Galician pandeireteira group Faltriqueira’s 2002 debut album led them to a World Music Chart placing and a fRoots cover piece (fR 242/243). Since then, though there have been a string of gigs in Iberia, things have seemed a bit quiet for them internationally. But Efffecto (yes, three f’s, makes it louder perhaps), again recorded not in Galicia but to the east along Iberia’s north coast in Euskadi using mainly Basque musicians, is at least as attractive as the first, and even more varied and replete with memorable material.
      Though the majority of the songs are of traditional extraction, their treatment is unlike that of any other Galician album; the arrangements, again the masterly work of Euskadi-resident French producer and guitarist Pascal Gaigne, combine styles and instrumentation in consistently interesting and sophisticated ways, unbound to any tradition but incorporating flashes of many without pastiche (except perhaps in the tuba-bouncing, accelerating Greek bouzouki approach of Adios).
      The singers are now a quartet rather than a quintet, and despite the variety of arranging approach, their sound is as characteristically pandeireteira as ever; comparisons could be made, not in style but in approach, with the exuberance of African female vocal groups as their unaffected and spirited young-woman voices gather in unison or split into harmony.
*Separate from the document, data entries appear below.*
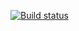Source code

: [![Build status](https://ci.appveyor.com/api/projects/status/ad69sbq206rhnkdo?svg=true)](https://ci.appveyor.com/project/FedVas/selenide)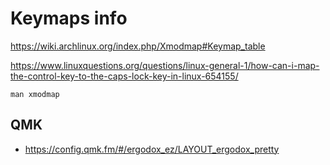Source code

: # Keymaps info

https://wiki.archlinux.org/index.php/Xmodmap#Keymap_table

https://www.linuxquestions.org/questions/linux-general-1/how-can-i-map-the-control-key-to-the-caps-lock-key-in-linux-654155/

`man xmodmap`

## QMK

* https://config.qmk.fm/#/ergodox_ez/LAYOUT_ergodox_pretty

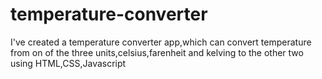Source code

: # temperature-converter
I've created a temperature converter app,which can convert temperature from on of the three units,celsius,farenheit and kelving to the other two using HTML,CSS,Javascript

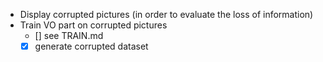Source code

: - Display corrupted pictures (in order to evaluate the loss of information)
- Train VO part on corrupted pictures
  - [] see TRAIN.md
  - [x] generate corrupted dataset
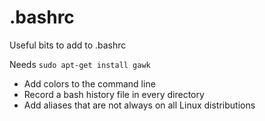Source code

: # .bashrc
Useful bits to add to .bashrc

Needs `sudo apt-get install gawk`

* Add colors to the command line
* Record a bash history file in every directory
* Add aliases that are not always on all Linux distributions
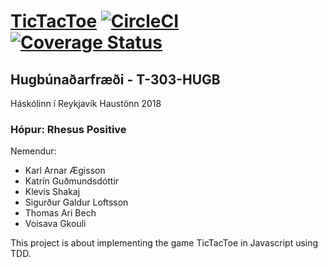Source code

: # [TicTacToe](https://tictactoe-heroku23.herokuapp.com/) [![CircleCI](https://circleci.com/gh/RhesPosse/TicTacToe.svg?style=svg)](https://circleci.com/gh/RhesPosse/TicTacToe)[![Coverage Status](https://coveralls.io/repos/github/RhesPosse/TicTacToe/badge.svg?branch=master)](https://coveralls.io/github/RhesPosse/TicTacToe?branch=master)

## Hugbúnaðarfræði - T-303-HUGB
Háskólinn í Reykjavík
Haustönn 2018

### Hópur: Rhesus Positive

Nemendur:
* Karl Arnar Ægisson
* Katrín Guðmundsdóttir
* Klevis Shakaj
* Sigurður Galdur Loftsson
* Thomas Ari Bech
* Voisava Gkouli

This project is about implementing the game TicTacToe in Javascript using TDD.
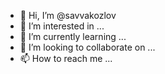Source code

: - 👋 Hi, I’m @savvakozlov
- 👀 I’m interested in ...
- 🌱 I’m currently learning ...
- 💞️ I’m looking to collaborate on ...
- 📫 How to reach me ...

<!---
savvakozlov/savvakozlov is a ✨ special ✨ repository because its `README.md` (this file) appears on your GitHub profile.
You can click the Preview link to take a look at your changes.
--->
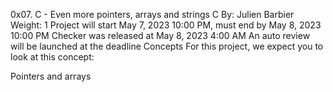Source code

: 0x07. C - Even more pointers, arrays and strings
C
 By: Julien Barbier
 Weight: 1
 Project will start May 7, 2023 10:00 PM, must end by May 8, 2023 10:00 PM
 Checker was released at May 8, 2023 4:00 AM
 An auto review will be launched at the deadline
Concepts
For this project, we expect you to look at this concept:

Pointers and arrays
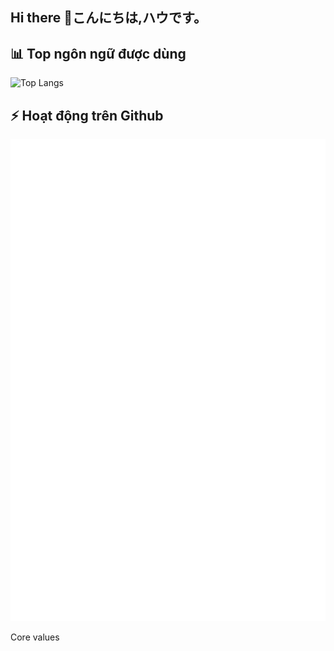 ## Hi there 👋こんにちは,ハウです。

<!--
**aimachinius/aimachinius** is a ✨ _special_ ✨ repository because its `README.md` (this file) appears on your GitHub profile.

Here are some ideas to get you started:

- 🔭 I’m currently working on ...
- 🌱 I’m currently learning ...
- 👯 I’m looking to collaborate on ...
- 🤔 I’m looking for help with ...
- 💬 Ask me about ...
 - How to reach me:📫
- 😄 Pronouns: ...
- ⚡ Fun fact: ...
-->
<!---->
## 📊 Top ngôn ngữ được dùng
![Top Langs](https://github-readme-stats.vercel.app/api/top-langs/?username=aimachinius&layout=compact&langs_count=10&hide_progress=false&theme=default)

## ⚡ Hoạt động trên Github
![Metrics](https://github.com/aimachinius/aimachinius/blob/main/metrics.svg)




Core values
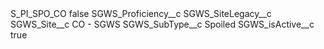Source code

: <?xml version="1.0" encoding="UTF-8"?>
<CustomMetadata xmlns="http://soap.sforce.com/2006/04/metadata" xmlns:xsi="http://www.w3.org/2001/XMLSchema-instance" xmlns:xsd="http://www.w3.org/2001/XMLSchema">
    <label>S_PI_SPO_CO</label>
    <protected>false</protected>
    <values>
        <field>SGWS_Proficiency__c</field>
        <value xsi:nil="true"/>
    </values>
    <values>
        <field>SGWS_SiteLegacy__c</field>
        <value xsi:nil="true"/>
    </values>
    <values>
        <field>SGWS_Site__c</field>
        <value xsi:type="xsd:string">CO - SGWS</value>
    </values>
    <values>
        <field>SGWS_SubType__c</field>
        <value xsi:type="xsd:string">Spoiled</value>
    </values>
    <values>
        <field>SGWS_isActive__c</field>
        <value xsi:type="xsd:boolean">true</value>
    </values>
</CustomMetadata>
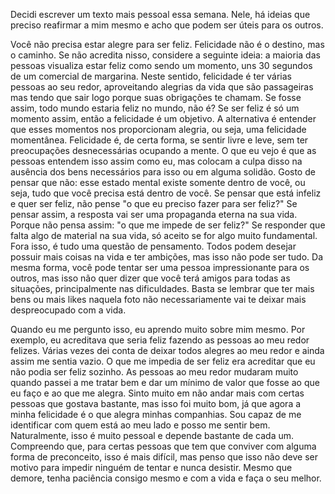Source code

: Decidi escrever um texto mais pessoal essa semana. Nele, há ideias que preciso reafirmar a mim mesmo e acho que podem ser úteis para os outros.

Você não precisa estar alegre para ser feliz. Felicidade não é o destino, mas o caminho. Se não acredita nisso, considere a seguinte ideia: a maioria das pessoas visualiza estar feliz como sendo um momento, uns 30 segundos de um comercial de margarina. Neste sentido, felicidade é ter várias pessoas ao seu redor, aproveitando alegrias da vida que são passageiras mas tendo que sair logo porque suas obrigações te chamam. Se fosse assim, todo mundo estaria feliz no mundo, não é? Se ser feliz é só um momento assim, então a felicidade é um objetivo. A alternativa é entender que esses momentos nos proporcionam alegria, ou seja, uma felicidade momentânea. Felicidade é, de certa forma, se sentir livre e leve, sem ter preocupações desnecessárias ocupando a mente. O que eu vejo é que as pessoas entendem isso assim como eu, mas colocam a culpa disso na ausência dos bens necessários para isso ou em alguma solidão. Gosto de pensar que não: esse estado mental existe somente dentro de você, ou seja, tudo que você precisa está dentro de você. Se pensar que está infeliz e quer ser feliz, não pense "o que eu preciso fazer para ser feliz?" Se pensar assim, a resposta vai ser uma propaganda eterna na sua vida. Porque não pensa assim: "o que me impede de ser feliz?" Se responder que falta algo de material na sua vida, só aceito se for algo muito fundamental. Fora isso, é tudo uma questão de pensamento. Todos podem desejar possuir mais coisas na vida e ter ambições, mas isso não pode ser tudo. Da mesma forma, você pode tentar ser uma pessoa impressionante para os outros, mas isso não quer dizer que você terá amigos para todas as situações, principalmente nas dificuldades. Basta se lembrar que ter mais bens ou mais likes naquela foto não necessariamente vai te deixar mais despreocupado com a vida.

Quando eu me pergunto isso, eu aprendo muito sobre mim mesmo. Por exemplo, eu acreditava que seria feliz fazendo as pessoas ao meu redor felizes. Várias vezes dei conta de deixar todos alegres ao meu redor e ainda assim me sentia vazio. O que me impedia de ser feliz era acreditar que eu não podia ser feliz sozinho. As pessoas ao meu redor mudaram muito quando passei a me tratar bem e dar um mínimo de valor que fosse ao que eu faço e ao que me alegra. Sinto muito em não andar mais com certas pessoas que gostava bastante, mas isso foi muito bom,  já que agora a minha felicidade é o que alegra minhas companhias. Sou capaz de me identificar com quem está ao meu lado e posso me sentir bem. Naturalmente, isso é muito pessoal e depende bastante de cada um. Compreendo que, para certas pessoas que tem que conviver com alguma forma de preconceito, isso é mais difícil, mas penso que isso não deve ser motivo para impedir ninguém de tentar e nunca desistir. Mesmo que demore, tenha paciência consigo mesmo e com a vida e faça o seu melhor.
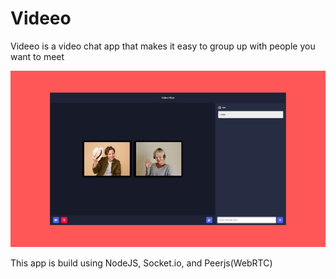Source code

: # Videeo

Videeo is a video chat app that makes it easy to group up with people you want to meet

![IMG](./video-chat.png)



This app is build using NodeJS, Socket.io, and Peerjs(WebRTC)
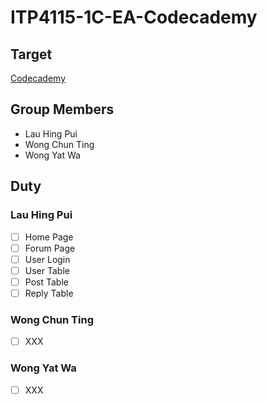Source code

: # ITP4115-1C-EA-Codecademy

## Target
[Codecademy](https://www.example.com)

## Group Members
- Lau Hing Pui
- Wong Chun Ting 
- Wong Yat Wa

## Duty

### Lau Hing Pui
- [ ] Home Page
- [ ] Forum Page
- [ ] User Login
- [ ] User Table
- [ ] Post Table
- [ ] Reply Table

### Wong Chun Ting 
- [ ] XXX


### Wong Yat Wa
- [ ] XXX
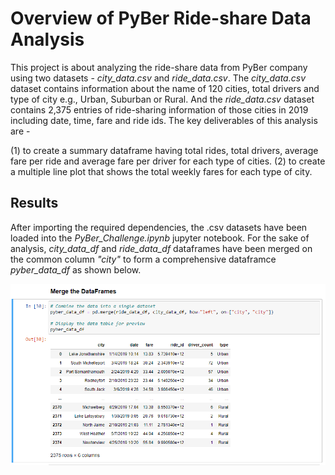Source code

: # Overview of PyBer Ride-share Data Analysis

This project is about analyzing the ride-share data from PyBer company using two datasets - *city_data.csv* and *ride_data.csv*. The *city_data.csv* dataset contains information about the name of 120 cities, total drivers and type of city e.g., Urban, Suburban or Rural. And the *ride_data.csv* dataset contains 2,375 entries of ride-sharing information of those cities in 2019 including date, time, fare and ride ids. The key deliverables of this analysis are - 
  
  (1) to create a summary dataframe having total rides, total drivers, average fare per ride and average fare per driver for each type of cities.
  (2) to create a multiple line plot that shows the total weekly fares for each type of city.
  
## Results

After importing the required dependencies, the .csv datasets have been loaded into the *PyBer_Challenge.ipynb* jupyter notebook. For the sake of analysis, *city_data_df* and *ride_data_df* dataframes have been merged on the common column *"city"* to form a comprehensive dataframce *pyber_data_df* as shown below.

![Merged PyBer Dataframe](Resources/pyber_data_df.png)

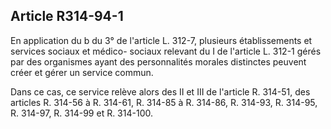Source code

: ## Article R314-94-1

En application du b du 3° de l'article L. 312-7, plusieurs établissements et services sociaux et médico-
sociaux relevant du I de l'article L. 312-1 gérés par des organismes ayant des personnalités morales distinctes
peuvent créer et gérer un service commun.

Dans ce cas, ce service relève alors des II et III de l'article R. 314-51, des articles R. 314-56 à R. 314-61, R.
314-85 à R. 314-86, R. 314-93, R. 314-95, R. 314-97, R. 314-99 et R. 314-100.

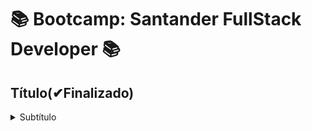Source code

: # 📚 Bootcamp: Santander FullStack Developer 📚

## **Título(✔Finalizado)**

<details>
<summary> Subtítulo </summary>

- [Variáveis](/Santader-Bootcamp-Fullstack-Developer/Exercicios/);

</details>
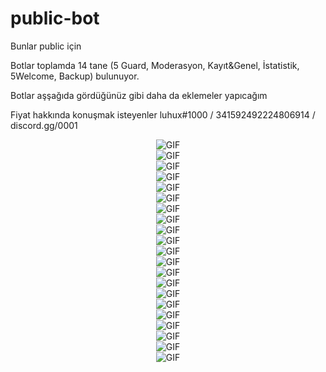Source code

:# public-bot
Bunlar public için 

Botlar toplamda 14 tane (5 Guard, Moderasyon, Kayıt&Genel, İstatistik, 5Welcome, Backup) bulunuyor.

Botlar aşşağıda gördüğünüz gibi daha da eklemeler yapıcağım

Fiyat hakkında konuşmak isteyenler luhux#1000 / 341592492224806914 / discord.gg/0001

<div align="center">
 <img alt="GIF" src="https://cdn.discordapp.com/attachments/946037586785361980/946351600228761620/unknown.png"/> 
</div>
<div align="center">
 <img alt="GIF" src="https://cdn.discordapp.com/attachments/946037586785361980/946351632843681872/unknown.png"/> 
</div>
<div align="center">
 <img alt="GIF" src="https://cdn.discordapp.com/attachments/946037586785361980/946352527971057705/unknown.png"/> 
</div>
<div align="center">
 <img alt="GIF" src="https://cdn.discordapp.com/attachments/946037586785361980/946352752748036126/unknown.png"/> 
</div>
<div align="center">
 <img alt="GIF" src="https://cdn.discordapp.com/attachments/946037586785361980/946353051961274398/unknown.png"/> 
</div>
<div align="center">
 <img alt="GIF" src="https://cdn.discordapp.com/attachments/946037586785361980/946353888821391400/unknown.png"/> 
</div>
<div align="center">
 <img alt="GIF" src="https://cdn.discordapp.com/attachments/946037586785361980/946354363960537138/unknown.png"/> 
</div>
<div align="center">
 <img alt="GIF" src="https://cdn.discordapp.com/attachments/946037586785361980/946354806090502144/unknown.png"/> 
</div>
<div align="center">
 <img alt="GIF" src="https://cdn.discordapp.com/attachments/946037586785361980/946355472531861525/unknown.png"/> 
</div>
<div align="center">
 <img alt="GIF" src="https://cdn.discordapp.com/attachments/946037586785361980/946357177185083412/unknown.png"/> 
</div>
<div align="center">
 <img alt="GIF" src="https://cdn.discordapp.com/attachments/946037586785361980/946357366272716850/unknown.png"/> 
</div>
<div align="center">
 <img alt="GIF" src="https://cdn.discordapp.com/attachments/946037586785361980/946786308783767623/unknown.png"/> 
</div>
<div align="center">
 <img alt="GIF" src="https://cdn.discordapp.com/attachments/946037586785361980/946787483838971956/unknown.png"/> 
</div>
<div align="center">
 <img alt="GIF" src="https://cdn.discordapp.com/attachments/946037586785361980/946787748939964476/unknown.png"/> 
</div>
<div align="center">
 <img alt="GIF" src="https://cdn.discordapp.com/attachments/946037586785361980/946787748939964476/unknown.png"/> 
</div>
<div align="center">
 <img alt="GIF" src="https://cdn.discordapp.com/attachments/946037586785361980/946788829870837830/unknown.png"/> 
</div>
<div align="center">
 <img alt="GIF" src="https://media.discordapp.net/attachments/935612378530328636/953676068911476787/unknown.png"/> 
</div>
<div align="center">
 <img alt="GIF" src="https://media.discordapp.net/attachments/935612378530328636/953676573368782908/unknown.png"/> 
</div>
<div align="center">
 <img alt="GIF" src="https://media.discordapp.net/attachments/935612378530328636/953676631698984980/unknown.png"/> 
</div>
<div align="center">
 <img alt="GIF" src="https://media.discordapp.net/attachments/935612378530328636/953676007662043176/unknown.png"/> 
</div>
<div align="center">
 <img alt="GIF" src="https://media.discordapp.net/attachments/935612378530328636/953676363779420240/unknown.png"/> 
</div>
The thump and clatter of their pandeiretas (tambourines) is only occasionally obvious, but their pulse is there. Indeed the opening track is Senegalese Touré Kunda’s Fatou Yo, but it makes a characteristic pandeiretera piece, as does Caixa De Roseira, adapted from Rosewood Casket on Parton/Ronstadt/Harris’ Trio album and treated to just shuffling percussion and bursts of Galician gaita, and though the CD features a largish instrumental team including Josetxo Silguero’s soaring soprano sax, accordion, tuba, gaitas, mandolin, oud, guitar, flutes, harp, bass, percussion and a string quartet, these catchy songs are probably all do-able with their live band, indeed many would work sung with just their pandeiretas. It’s to be hoped that this album brings more opportunities to see them outside Iberia.


© 2006 Andrew Cronshaw
 


You're welcome to quote from reviews on this site, but please credit the writer and fRoots.

Links:
fRoots -
The feature and review-packed UK-based monthly world roots music magazine in which these reviews were published, and by whose permission they're reproduced here.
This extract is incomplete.